The curtains of the opposite berths yawned asunder and out came the Germans, astonishingly cured of their sea-sickness, and struggled vigorously into their life-jackets and then into fur coats, and had the fur coats instantly pulled off again by a very energetic steward who ran in and said fur coats in the water were death-traps,—­a steward so much bent on saving people that he began to pull off the other things the German ladies had on as well, saying while he pulled, disregarding their protests, that in the water Mother Nature was the best.  “Mother Nature—­Mother Nature,” said the steward, pulling; and he was only stopped just in the nick of time by the stewardess rushing in again and seeing what was happening to the helpless Germans.
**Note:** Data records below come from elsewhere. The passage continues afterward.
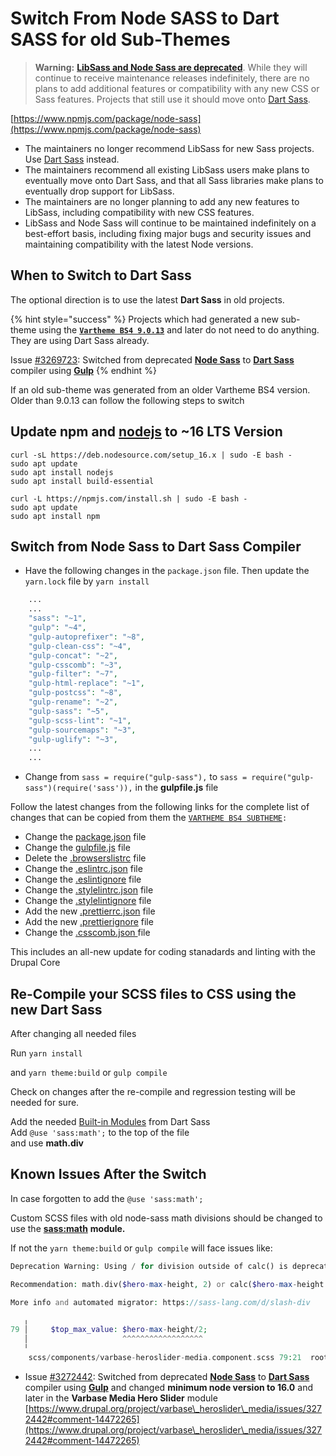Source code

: # Switch From Node SASS to Dart SASS for old Sub-Themes



> **Warning:** [**LibSass and Node Sass are deprecated**](https://sass-lang.com/blog/libsass-is-deprecated). While they will continue to receive maintenance releases indefinitely, there are no plans to add additional features or compatibility with any new CSS or Sass features. Projects that still use it should move onto [Dart Sass](https://sass-lang.com/dart-sass).

[https://www.npmjs.com/package/node-sass](https://www.npmjs.com/package/node-sass)

* The maintainers no longer recommend LibSass for new Sass projects. Use [Dart Sass](https://sass-lang.com/dart-sass) instead.
* The maintainers recommend all existing LibSass users make plans to eventually move onto Dart Sass, and that all Sass libraries make plans to eventually drop support for LibSass.
* The maintainers are no longer planning to add any new features to LibSass, including compatibility with new CSS features.
* LibSass and Node Sass will continue to be maintained indefinitely on a best-effort basis, including fixing major bugs and security issues and maintaining compatibility with the latest Node versions.

## When to Switch to Dart Sass

The optional direction is to use the latest **Dart Sass** in old projects.

{% hint style="success" %}
Projects which had generated a new sub-theme using the [**`Vartheme BS4 9.0.13`**](https://www.drupal.org/project/vartheme\_bs4/releases/9.0.13) and later do not need to do anything. They are using Dart Sass already.



Issue [#3269723](https://www.drupal.org/i/3269723): Switched from deprecated [**Node Sass**](https://www.npmjs.com/package/node-sass) to [**Dart Sass**](https://sass-lang.com/dart-sass) compiler using [**Gulp**](https://www.npmjs.com/package/gulp)
{% endhint %}



If an old sub-theme was generated from an older Vartheme BS4 version. Older than 9.0.13 can follow the following steps to switch&#x20;

## **Update npm** and [**nodejs**](https://nodejs.org/en/) to \~16 LTS Version

```
curl -sL https://deb.nodesource.com/setup_16.x | sudo -E bash - 
sudo apt update
sudo apt install nodejs
sudo apt install build-essential

curl -L https://npmjs.com/install.sh | sudo -E bash -
sudo apt update
sudo apt install npm
```

## Switch from **Node Sas**s to **Dart Sass** Compiler

* Have the following changes in the `package.json` file. Then update the `yarn.lock` file by `yarn install`

```php
    ...
    ...
    "sass": "~1",
    "gulp": "~4",
    "gulp-autoprefixer": "~8",
    "gulp-clean-css": "~4",
    "gulp-concat": "~2",
    "gulp-csscomb": "~3",
    "gulp-filter": "~7",
    "gulp-html-replace": "~1",
    "gulp-postcss": "~8",
    "gulp-rename": "~2",
    "gulp-sass": "~5",
    "gulp-scss-lint": "~1",
    "gulp-sourcemaps": "~3",
    "gulp-uglify": "~3",
    ...
    ...
```

* Change from `sass = require("gulp-sass"),` to `sass = require("gulp-sass")(require('sass')),` in the **gulpfile.js** file

Follow the latest changes from the following links for the complete list of changes that can be copied from them the  [`VARTHEME BS4 SUBTHEME`](https://git.drupalcode.org/project/vartheme\_bs4/-/blob/9.0.13/VARTHEME\_BS4\_SUBTHEME)`:`&#x20;

* Change the [package.json](https://git.drupalcode.org/project/vartheme\_bs4/-/blob/9.0.13/VARTHEME\_BS4\_SUBTHEME/package.json) file
* Change the [gulpfile.js](https://git.drupalcode.org/project/vartheme\_bs4/-/blob/9.0.13/VARTHEME\_BS4\_SUBTHEME/gulpfile.js) file
* Delete the [.browserslistrc](https://git.drupalcode.org/project/vartheme\_bs4/-/blob/9.0.11/VARTHEME\_BS4\_SUBTHEME/.browserslistrc) file
* Change the [.eslintrc.json](https://git.drupalcode.org/project/vartheme\_bs4/-/blob/9.0.13/VARTHEME\_BS4\_SUBTHEME/.eslintrc.json) file
* Change the [.eslintignore](https://git.drupalcode.org/project/vartheme\_bs4/-/blob/9.0.13/VARTHEME\_BS4\_SUBTHEME/.eslintignore) file
* Change the [.stylelintrc.json](https://git.drupalcode.org/project/vartheme\_bs4/-/blob/9.0.13/VARTHEME\_BS4\_SUBTHEME/.stylelintrc.json) file
* Change the [.stylelintignore](https://git.drupalcode.org/project/vartheme\_bs4/-/blob/9.0.13/VARTHEME\_BS4\_SUBTHEME/.stylelintignore) file
* Add the new [.prettierrc.json](https://git.drupalcode.org/project/vartheme\_bs4/-/blob/9.0.13/VARTHEME\_BS4\_SUBTHEME/.prettierrc.json) file
* Add the new [.prettierignore](https://git.drupalcode.org/project/vartheme\_bs4/-/blob/9.0.13/VARTHEME\_BS4\_SUBTHEME/.prettierignore) file
* Change the [.csscomb.json ](https://git.drupalcode.org/project/vartheme\_bs4/-/blob/9.0.13/VARTHEME\_BS4\_SUBTHEME/.csscomb.json)file

This includes an all-new update for coding stanadards and linting with the Drupal Core

## Re-Compile your SCSS files to CSS using the new Dart Sass

After changing all needed files

Run `yarn install`

and `yarn theme:build` or `gulp compile`&#x20;

Check on changes after the re-compile and regression testing will be needed for sure.

Add the needed [Built-in Modules](https://sass-lang.com/documentation/modules) from Dart Sass\
Add `@use 'sass:math';` to the top of the file\
and use **math.div**

## Known Issues After the Switch

In case forgotten to add the `@use 'sass:math';`

Custom SCSS files with old node-sass math divisions should be changed to use the [**sass:math**](https://sass-lang.com/documentation/modules/math) **module.**

If not the `yarn theme:build` or `gulp compile` will face issues like:

```php
Deprecation Warning: Using / for division outside of calc() is deprecated and will be removed in Dart Sass 2.0.0.

Recommendation: math.div($hero-max-height, 2) or calc($hero-max-height / 2)

More info and automated migrator: https://sass-lang.com/d/slash-div

   ╷
79 │     $top_max_value: $hero-max-height/2;
   │                     ^^^^^^^^^^^^^^^^^^
   ╵
    scss/components/varbase-heroslider-media.component.scss 79:21  root stylesheet
```

* Issue [#3272442](https://www.drupal.org/project/varbase\_heroslider\_media/issues/3272442#comment-14472265): Switched from deprecated [**Node Sass**](https://www.npmjs.com/package/node-sass) to [**Dart Sass**](https://sass-lang.com/dart-sass) compiler using [**Gulp**](https://www.npmjs.com/package/gulp) and changed **minimum node version to 16.0** and later in the **Varbase Media Hero Slider** module  [https://www.drupal.org/project/varbase\_heroslider\_media/issues/3272442#comment-14472265](https://www.drupal.org/project/varbase\_heroslider\_media/issues/3272442#comment-14472265)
Anna-Rose, even at that moment explanatory, pointed out to Anna-Felicitas, who had already grasped the fact, that no doubt there was a submarine somewhere about.  The German ladies, seizing their valuables from beneath their pillows, in spite of the steward assuring them they wouldn’t want them in the water, demanded to be taken up and somehow signalled to the submarine, which would never dare do anything to a ship containing its own flesh and blood—­and an American ship, too—­there must be some awful mistake—­but anyhow they must be saved—­there would be terrible trouble, that they could assure the steward and the twins and the scurrying passers-by down the passage, if America allowed two Germans to be destroyed—­and anyhow they would insist on having their passage money refunded....
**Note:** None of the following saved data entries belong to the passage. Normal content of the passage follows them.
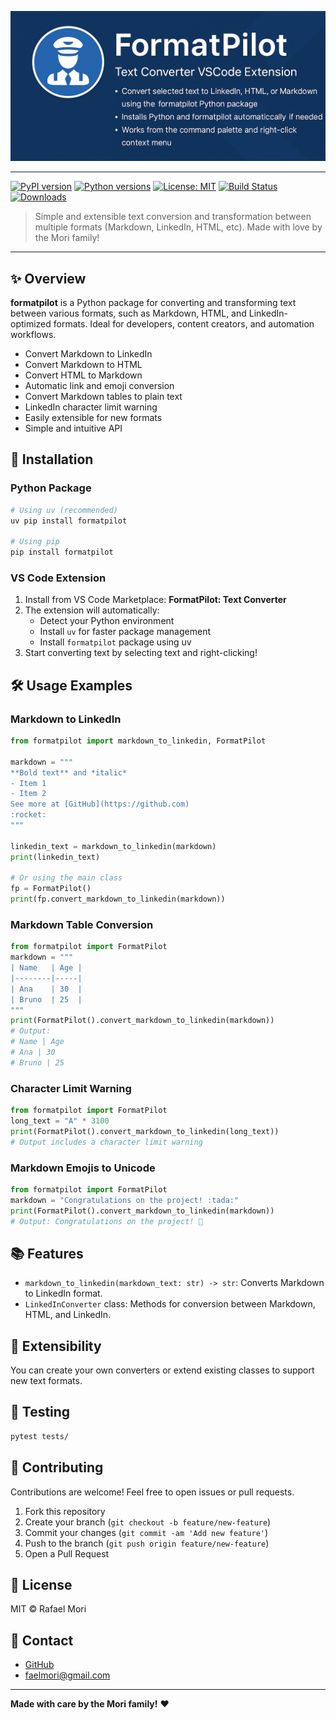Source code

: ![Formatpilot Banner](docs/assets/top_banner.png)

---

[![PyPI version](https://img.shields.io/pypi/v/formatpilot.svg)](https://pypi.org/project/formatpilot/)
[![Python versions](https://img.shields.io/pypi/pyversions/formatpilot.svg)](https://pypi.org/project/formatpilot/)
[![License: MIT](https://img.shields.io/badge/License-MIT-yellow.svg)](https://opensource.org/licenses/MIT)
[![Build Status](https://github.com/faelmori/formatpilot/actions/workflows/python-package.yml/badge.svg)](https://github.com/faelmori/formatpilot/actions)
[![Downloads](https://static.pepy.tech/badge/formatpilot)](https://pepy.tech/project/formatpilot)

> Simple and extensible text conversion and transformation between multiple formats (Markdown, LinkedIn, HTML, etc). Made with love by the Mori family!

---

## ✨ Overview

**formatpilot** is a Python package for converting and transforming text between various formats, such as Markdown, HTML, and LinkedIn-optimized formats. Ideal for developers, content creators, and automation workflows.

- Convert Markdown to LinkedIn
- Convert Markdown to HTML
- Convert HTML to Markdown
- Automatic link and emoji conversion
- Convert Markdown tables to plain text
- LinkedIn character limit warning
- Easily extensible for new formats
- Simple and intuitive API

## 🚀 Installation

### Python Package
```bash
# Using uv (recommended)
uv pip install formatpilot

# Using pip
pip install formatpilot
```

### VS Code Extension
1. Install from VS Code Marketplace: **FormatPilot: Text Converter**
2. The extension will automatically:
   - Detect your Python environment
   - Install `uv` for faster package management
   - Install `formatpilot` package using uv
3. Start converting text by selecting text and right-clicking!

## 🛠️ Usage Examples

### Markdown to LinkedIn

```python
from formatpilot import markdown_to_linkedin, FormatPilot

markdown = """
**Bold text** and *italic*
- Item 1
- Item 2
See more at [GitHub](https://github.com)
:rocket:
"""

linkedin_text = markdown_to_linkedin(markdown)
print(linkedin_text)

# Or using the main class
fp = FormatPilot()
print(fp.convert_markdown_to_linkedin(markdown))
```

### Markdown Table Conversion

```python
from formatpilot import FormatPilot
markdown = """
| Name   | Age |
|--------|-----|
| Ana    | 30  |
| Bruno  | 25  |
"""
print(FormatPilot().convert_markdown_to_linkedin(markdown))
# Output:
# Name | Age
# Ana | 30
# Bruno | 25
```

### Character Limit Warning

```python
from formatpilot import FormatPilot
long_text = "A" * 3100
print(FormatPilot().convert_markdown_to_linkedin(long_text))
# Output includes a character limit warning
```

### Markdown Emojis to Unicode

```python
from formatpilot import FormatPilot
markdown = "Congratulations on the project! :tada:"
print(FormatPilot().convert_markdown_to_linkedin(markdown))
# Output: Congratulations on the project! 🎉
```

## 📚 Features

- `markdown_to_linkedin(markdown_text: str) -> str`: Converts Markdown to LinkedIn format.
- `LinkedInConverter` class: Methods for conversion between Markdown, HTML, and LinkedIn.

## 🧩 Extensibility

You can create your own converters or extend existing classes to support new text formats.

## 🧪 Testing

```bash
pytest tests/
```

## 🤝 Contributing

Contributions are welcome! Feel free to open issues or pull requests.

1. Fork this repository
2. Create your branch (`git checkout -b feature/new-feature`)
3. Commit your changes (`git commit -am 'Add new feature'`)
4. Push to the branch (`git push origin feature/new-feature`)
5. Open a Pull Request

## 📄 License

MIT © Rafael Mori

## 💌 Contact

- [GitHub](https://github.com/faelmori/formatpilot)
- [faelmori@gmail.com](mailto:faelmori@gmail.com)

---

**Made with care by the Mori family!** ❤️
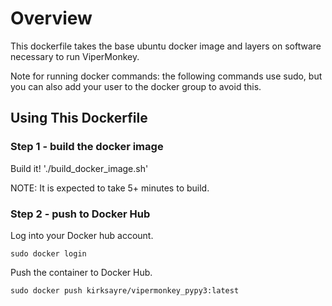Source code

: # Overview

This dockerfile takes the base ubuntu docker image and layers on
software necessary to run ViperMonkey. 

Note for running docker commands: the following commands use sudo, but
you can also add your user to the docker group to avoid this.

## Using This Dockerfile

### Step 1 - build the docker image
Build it!  './build_docker_image.sh'

NOTE: It is expected to take 5+ minutes to build.

### Step 2 - push to Docker Hub

Log into your Docker hub account.

```
sudo docker login
```

Push the container to Docker Hub.

```
sudo docker push kirksayre/vipermonkey_pypy3:latest
```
The German ladies departed down the passage, very incoherent and very unhappy but no longer sick, and Anna-Felicitas, clinging to the edge of her berth, feeling too miserable to mind about the submarine, feebly wondered, while the steward tied her properly into her life-jacket, at the cure effected in them.  Anna-Rose seemed cured too, for she was buttoning a coat round Anna-Felicitas’s shoulders, and generally seemed busy and brisk, ending by not even forgetting their precious little bag of money and tickets and passports, and fastening it round her neck in spite of the steward’s assuring her that it would drag her down in the water like a stone tied to a kitten.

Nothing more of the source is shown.